1992: Red Devils find the Size that fits

Very nice article from the Fort Worth Star-Telegram on the early days of Paul Size in the band.

RED DEVILS FIND THE SIZE THAT FITS
by Dave Ferman, Fort Worth Star-Telegram
Sept. 11, 1992

Texas-born blues guitarist Paul Size readily will admit that he’s been real lucky so far in his musical career.

Born in Dallas and raised in Denton, Size, 21 just weeks ago, was happy playing blues and R&B in Denton bars backing legendary singer Pops Carter; he was playing the music he loved with good buddy Jon Moeller (now guitarist for Texas Heat) and just having fun.

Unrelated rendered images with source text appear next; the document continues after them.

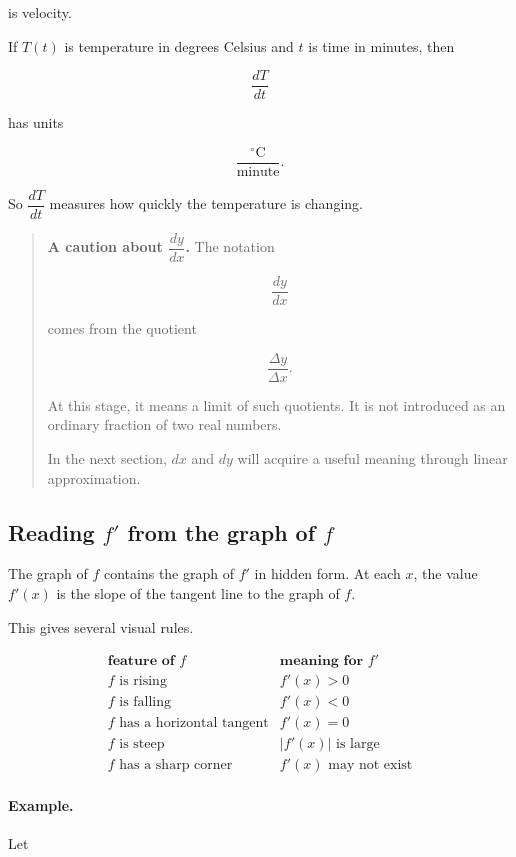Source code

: is velocity.

If \(T(t)\) is temperature in degrees Celsius and \(t\) is time in minutes, then

\[
\frac{dT}{dt}
\]

has units

\[
\frac{^\circ\text{C}}{\text{minute}}.
\]

So \(\dfrac{dT}{dt}\) measures how quickly the temperature is changing.

\begin{quote}
\textbf{A caution about \(\dfrac{dy}{dx}\).}
The notation

\[
\frac{dy}{dx}
\]

comes from the quotient

\[
\frac{\Delta y}{\Delta x}.
\]

At this stage, it means a limit of such quotients.  It is not introduced as an ordinary fraction of two real numbers.

In the next section, \(dx\) and \(dy\) will acquire a useful meaning through linear approximation.
\end{quote}

\subsection{Reading \(f'\) from the graph of \(f\)}
\label{subsec:reading-derivative-from-function-graph}

The graph of \(f\) contains the graph of \(f'\) in hidden form.  At each \(x\), the value \(f'(x)\) is the slope of the tangent line to the graph of \(f\).

This gives several visual rules.

\[
\begin{array}{c|c}
\textbf{feature of }f & \textbf{meaning for }f' \\ \hline
f\text{ is rising} & f'(x)>0 \\[2pt]
f\text{ is falling} & f'(x)<0 \\[2pt]
f\text{ has a horizontal tangent} & f'(x)=0 \\[2pt]
f\text{ is steep} & |f'(x)|\text{ is large} \\[2pt]
f\text{ has a sharp corner} & f'(x)\text{ may not exist}
\end{array}
\]

\paragraph{Example.}
Let

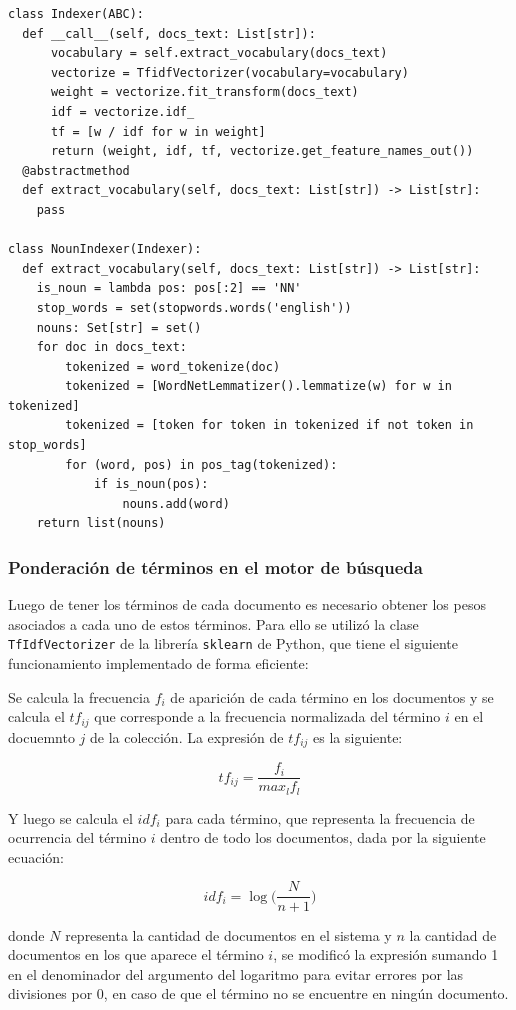 \begin{verbatim}
class Indexer(ABC):
  def __call__(self, docs_text: List[str]):
      vocabulary = self.extract_vocabulary(docs_text)
      vectorize = TfidfVectorizer(vocabulary=vocabulary)
      weight = vectorize.fit_transform(docs_text)
      idf = vectorize.idf_
      tf = [w / idf for w in weight]
      return (weight, idf, tf, vectorize.get_feature_names_out())
  @abstractmethod
  def extract_vocabulary(self, docs_text: List[str]) -> List[str]:
    pass

class NounIndexer(Indexer):
  def extract_vocabulary(self, docs_text: List[str]) -> List[str]:
    is_noun = lambda pos: pos[:2] == 'NN'
    stop_words = set(stopwords.words('english'))
    nouns: Set[str] = set()
    for doc in docs_text:
        tokenized = word_tokenize(doc)
        tokenized = [WordNetLemmatizer().lemmatize(w) for w in tokenized]
        tokenized = [token for token in tokenized if not token in stop_words]
        for (word, pos) in pos_tag(tokenized):
            if is_noun(pos):
                nouns.add(word)
    return list(nouns)
\end{verbatim}

\subsubsection{Ponderación de términos en el motor de búsqueda}

Luego de tener los términos de cada documento es necesario obtener los pesos asociados a cada uno de estos términos. Para ello se utilizó la clase \verb|TfIdfVectorizer| \cite{tf} \cite{tfidf} de la librería \verb|sklearn| de Python, que tiene el siguiente funcionamiento implementado de forma eficiente:

Se calcula la frecuencia $f_i$ de aparición de cada término en los documentos y se calcula el $tf_{ij}$ que corresponde a la frecuencia normalizada del término $i$ en el docuemnto $j$ de la colección. La expresión de $tf_{ij}$ es la siguiente:

$$ tf_{ij} = \frac{f_i}{max_l f_l} $$

Y luego se calcula el $idf_i$ para cada término, que representa la frecuencia de ocurrencia del término $i$ dentro de todo los documentos, dada por la siguiente ecuación:

$$ idf_i = \log \bigg(\frac{N}{n + 1}\bigg) $$

donde $N$ representa la cantidad de documentos en el sistema y $n$ la cantidad de documentos en los que aparece el término $i$, se modificó la expresión sumando 1 en el denominador del argumento del logaritmo para evitar errores por las divisiones por 0, en caso de que el término no se encuentre en ningún documento.

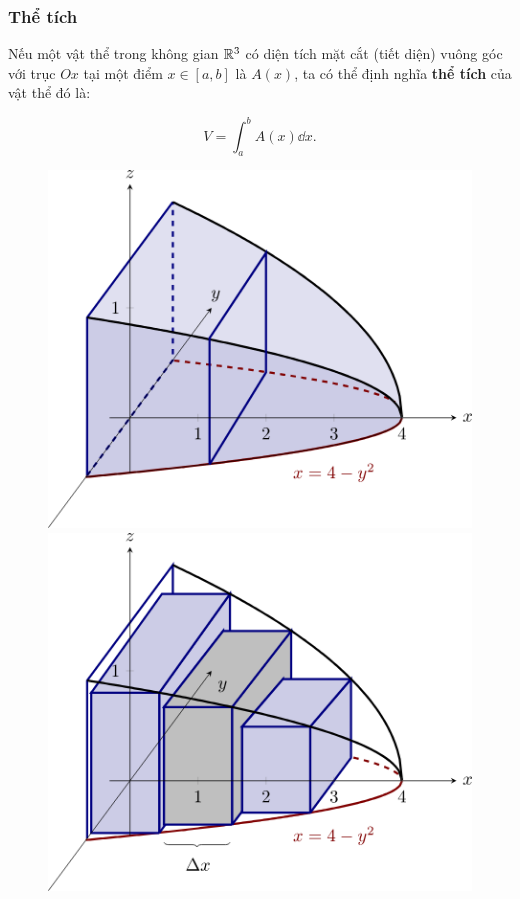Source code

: \subsubsection{Thể tích}
Nếu một vật thể trong không gian $\mathbb{R}^3$ có diện tích mặt cắt (tiết diện) vuông góc với trục $Ox$ tại một điểm $x \in [a, b]$ là $A(x)$, ta có thể định nghĩa \textbf{thể tích} của vật thể đó là:
\begin{importantbox}
    \[ V = \int_a^b A(x) \dd x. \]
\end{importantbox}

\begin{figure}[H]
    \centering
    \begin{minipage}{0.45\textwidth}
        \centering
        \includegraphics[width=\textwidth]{figures/accumulated_cross_sections_1.png}
    \end{minipage}
    \vspace{1em}
    \begin{minipage}{0.45\textwidth}
        \centering
        \includegraphics[width=\textwidth]{figures/accumulated_cross_sections_2.png}

\end{minipage}
\end{figure}
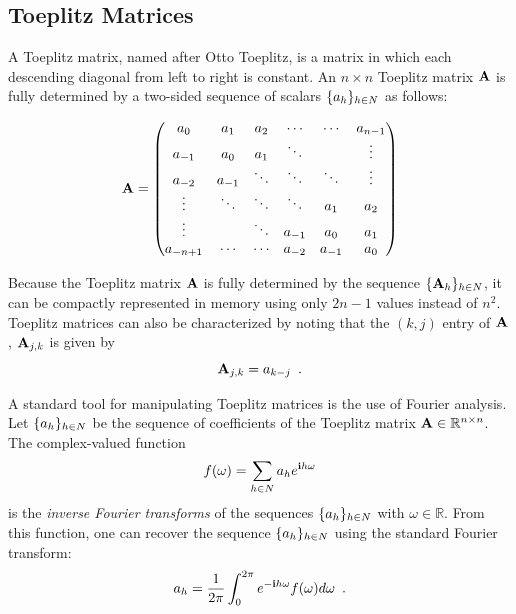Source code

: 
\subsection{Toeplitz Matrices}
\label{subsection:ch2-toeplitz_matrices}

A Toeplitz matrix, named after Otto Toeplitz, is a matrix in which each descending diagonal from left to right is constant.
An $n\times n$ Toeplitz matrix $\mathbf{A}$ is fully determined by a two-sided sequence of scalars $\{a_h\}_{h \in N}$ as follows:

\begin{equation}
  \mathbf{A} =
  \begin{pmatrix}
    a_0 & a_{1} & a_{2} & \cdots & \cdots & a_{n-1} \\
    a_{-1} & a_0 & a_{1} & \ddots & & \vdots \\
    a_{-2} & a_{-1} & \ddots & \ddots & \ddots & \vdots \\ 
    \vdots & \ddots & \ddots & \ddots & a_{1} & a_{2} \\
    \vdots & & \ddots & a_{-1} & a_{0} & a_{1} \\
    a_{-n+1} & \cdots & \cdots & a_{-2} & a_{-1} & a_0
  \end{pmatrix}
\end{equation}

\noindent
Because the Toeplitz matrix $\mathbf{A}$ is fully determined by the sequence $\{\mathbf{A}_h\}_{h \in N}$, it can be compactly represented in memory using only $2n-1$ values instead of $n^2$.
Toeplitz matrices can also be characterized by noting that the $(k,j)$ entry of $\mathbf{A}$, $\mathbf{A}_{j,k}$ is given by
\begin{equation}
  \mathbf{A}_{j,k} = a_{k-j} \enspace.
\end{equation}

\noindent
A standard tool for manipulating Toeplitz matrices is the use of Fourier analysis.
Let $\{a_h\}_{h \in N}$ be the sequence of coefficients of the Toeplitz matrix $\mathbf{A} \in \mathbb{R}^{n\times n}$.
The complex-valued function 
\begin{equation}
  f(\omega) = \sum_{h \in N} a_h e^{\mathbf{i} h \omega}
\end{equation}
is the \emph{inverse Fourier transforms} of the sequences $\{a_h\}_{h \in N}$ with $\omega \in \mathbb{R}$.
From this function, one can recover the sequence $\{a_h\}_{h \in N}$ using the standard Fourier transform:
\begin{equation}
  a_h = \frac{1}{2\pi} \int_0^{2\pi} e^{-\mathbf{i} h \omega} f(\omega) d\omega \enspace. 
\end{equation}

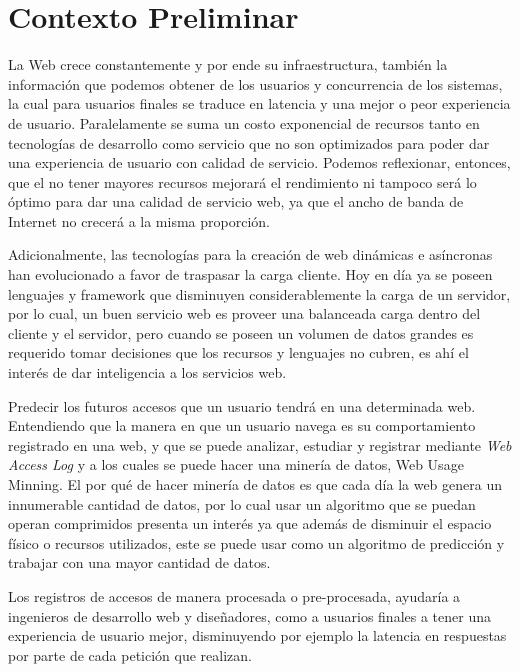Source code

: \section{Contexto Preliminar} \label{sec:preliminar}


  La Web crece constantemente y por ende su infraestructura, también la información que podemos obtener de los  usuarios y  concurrencia de los sistemas, la cual para usuarios finales se traduce en latencia y una mejor o peor experiencia de usuario. Paralelamente se suma un costo exponencial de recursos tanto en tecnologías de desarrollo como servicio que no son optimizados para poder dar una experiencia de usuario con calidad de servicio. Podemos reflexionar, entonces, que el no tener mayores recursos mejorará el rendimiento ni tampoco será lo óptimo para dar una calidad de servicio web, ya que el ancho de banda de Internet no crecerá a la misma proporción.
   
  Adicionalmente, las tecnologías para la creación de web dinámicas e asíncronas han evolucionado a favor de traspasar la carga cliente.
  Hoy en día ya se poseen lenguajes y framework que disminuyen considerablemente la carga de un servidor, por lo cual, un buen servicio web es proveer una balanceada carga dentro del cliente y el servidor, pero cuando se poseen un volumen de datos grandes es requerido tomar decisiones que los recursos y lenguajes no cubren, es ahí el interés de dar inteligencia a los servicios web.

  Predecir los futuros accesos que un usuario tendrá en una determinada web. Entendiendo que la manera en que un usuario navega es su comportamiento registrado en una web, y que se puede analizar, estudiar y registrar mediante \emph{Web Access Log} y a los cuales se puede hacer una minería de datos, Web Usage Minning. El por qué de hacer minería de datos es que cada día la web genera un innumerable cantidad de datos, por lo cual usar un algoritmo que se puedan operan comprimidos presenta un interés ya que además de disminuir el espacio físico o recursos utilizados, este se puede usar como un algoritmo de predicción y trabajar con una mayor cantidad de datos.
  
  Los registros de accesos de manera procesada o pre-procesada, ayudaría a ingenieros de desarrollo web y diseñadores, como a  usuarios finales a tener una experiencia de usuario mejor, disminuyendo por ejemplo la latencia en respuestas por parte de cada petición que realizan.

Then a friend told him the Red Devils — Los Angeles’ hottest blues band — was looking for a new guitarist. Size packed, journeyed to California, auditioned, got the gig, and less than a year later the Devils (having gained a rep as the favorite El Lay band of Mick Jagger, the Black Crowes, Bruce Willis and other slumming celebs) have a CD, “King King,” out on Def American, have cut 13 tracks with Jagger and spent the summer touring with the Allman Brothers, Little Feat, Bob Dylan and Los Lobos.

“Yeah, I was walking into something pretty big without knowing it,” says Size by phone from South Carolina on the eve of the band’s final date with the Allmans (the Red Devils headline Dallas’ Trees on Thursday). “We just kind of clicked together — the band needed a guitar player and they decided to keep me.”

The Red Devils (formed in 1988 by harpist/vocalist Lester Butler, bassist Jonny Ray Bartel and drummer Bill Bateman) became legendary for their raw blues/rock sound and their packed gigs at King King, a seedy bar at the corner of Sixth and LaBrea with a 12-by-15-foot stage. Willis was known to get up and sing and play harp when he wasn’t on location, and Jagger had come up to jam a time or two also. Word got out to superproducer Rick Rubin, who was courting the band when Size joined.

“We’re just really raw — there’s no relaxing or slow blues,” he says. “We’ve got soul but it’s swampy, raw stuff. It’s kind of like the T-Birds but there’s an extra toughness. We just rip it.”

In July, after the band had finished recording “King King,” Jagger got up one night to sing with the band and invited the Devils into the studio the following week.

“Rick is producing his next solo album, and Mick wanted to do some blues, and Rick told him about us,” he says. “We were in one day for 15 hours — they told us to pick 20 songs and they were things we’ve been playing all our lives, stuff by Muddy and Slim Harpo and Little Walter. We did 13 tunes — three or four we did in four or five takes but most were just boom-boom-boom, one right after the other. Two of ’em are going to be on Mick’s solo album.”

Published by J.J.

Drums and barbecue ribs. Blues music.

3 thoughts on “1992: Red Devils find the Size that fits

  1. Just the one track on the Mick 2007 compilation. I can see a few, relatively limited chances for that stuff to come out officially. But at this point, what we have is probably all we’ll have.